Four-star general, former U.S. Secretary of State, National Security Adviser, Commander of the U.S. Army Forces Command and Chairman of the Joint Chiefs of Staff counted simplicity as one of his eighteen rules for effective leadership:
“Great leaders are almost always great simplifiers, who can cut through an argument, debate and doubt, to offer a solution everyone can understand.” —Michael Korda
“Effective leaders understand the KISS principle, or Keep It Simple Stupid,” suggests General Collin Powell. “They articulate vivid overarching goals and values, which they use to drive daily behaviors and choices among competing alternatives. Their visions and priorities are lean and compelling, not cluttered or buzzword-laden. Their decisions are crisp and clear, not tentative and ambiguous. They convey an unwavering firmness and consistency in their actions, aligned with the picture of the future they pain. The result? Clarity of purpose, credibility of leadership, and integrity of organization.”

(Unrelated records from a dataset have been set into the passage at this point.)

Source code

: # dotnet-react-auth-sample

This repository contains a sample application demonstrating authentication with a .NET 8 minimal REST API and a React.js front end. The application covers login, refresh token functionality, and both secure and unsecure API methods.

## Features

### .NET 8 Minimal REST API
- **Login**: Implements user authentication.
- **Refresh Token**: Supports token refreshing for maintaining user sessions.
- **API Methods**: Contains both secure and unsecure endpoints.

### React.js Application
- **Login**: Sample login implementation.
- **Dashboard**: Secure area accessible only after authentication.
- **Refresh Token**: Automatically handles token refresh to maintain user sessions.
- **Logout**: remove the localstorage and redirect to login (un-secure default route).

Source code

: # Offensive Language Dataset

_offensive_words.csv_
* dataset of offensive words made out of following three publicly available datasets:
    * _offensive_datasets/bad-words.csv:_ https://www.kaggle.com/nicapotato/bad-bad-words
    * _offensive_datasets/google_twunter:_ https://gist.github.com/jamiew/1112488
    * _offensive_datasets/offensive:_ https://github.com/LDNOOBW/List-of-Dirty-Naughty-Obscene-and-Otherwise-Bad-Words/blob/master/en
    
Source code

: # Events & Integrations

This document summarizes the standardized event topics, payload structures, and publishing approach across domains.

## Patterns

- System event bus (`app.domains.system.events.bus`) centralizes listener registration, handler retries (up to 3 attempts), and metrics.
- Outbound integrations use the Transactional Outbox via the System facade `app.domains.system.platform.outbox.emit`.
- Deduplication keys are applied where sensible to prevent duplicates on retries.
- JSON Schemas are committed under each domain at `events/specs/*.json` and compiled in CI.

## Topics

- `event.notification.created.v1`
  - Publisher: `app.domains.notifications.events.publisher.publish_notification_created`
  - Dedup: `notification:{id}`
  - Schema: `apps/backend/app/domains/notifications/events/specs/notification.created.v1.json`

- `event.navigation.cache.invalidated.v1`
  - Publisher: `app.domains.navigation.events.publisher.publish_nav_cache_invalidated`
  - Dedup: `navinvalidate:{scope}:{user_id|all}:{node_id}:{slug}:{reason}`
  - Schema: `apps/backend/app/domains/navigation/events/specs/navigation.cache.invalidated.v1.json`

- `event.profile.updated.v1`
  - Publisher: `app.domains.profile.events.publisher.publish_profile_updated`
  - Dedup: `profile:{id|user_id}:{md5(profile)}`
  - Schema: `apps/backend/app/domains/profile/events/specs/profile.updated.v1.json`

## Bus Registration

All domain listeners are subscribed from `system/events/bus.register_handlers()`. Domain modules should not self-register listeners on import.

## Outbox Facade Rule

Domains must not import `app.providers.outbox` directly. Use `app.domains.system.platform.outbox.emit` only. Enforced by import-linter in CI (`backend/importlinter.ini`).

There are a few reasons I think keeping things as simple as possible is important:
- It makes high-level objectives accessible to the project team
- It keeps everyone focused on the things that are the most important
- It protects everyone on the team (including stakeholders and sponsors) from getting bogged down in distracting minutia
In my opinion, successful projects share straightforward objectives that are simple to identify. If the project plan is so complex that it obscures the objectives, it might be time to rethink the plan, because it isn’t likely to succeed.
What do you do to keep things as simple as possible?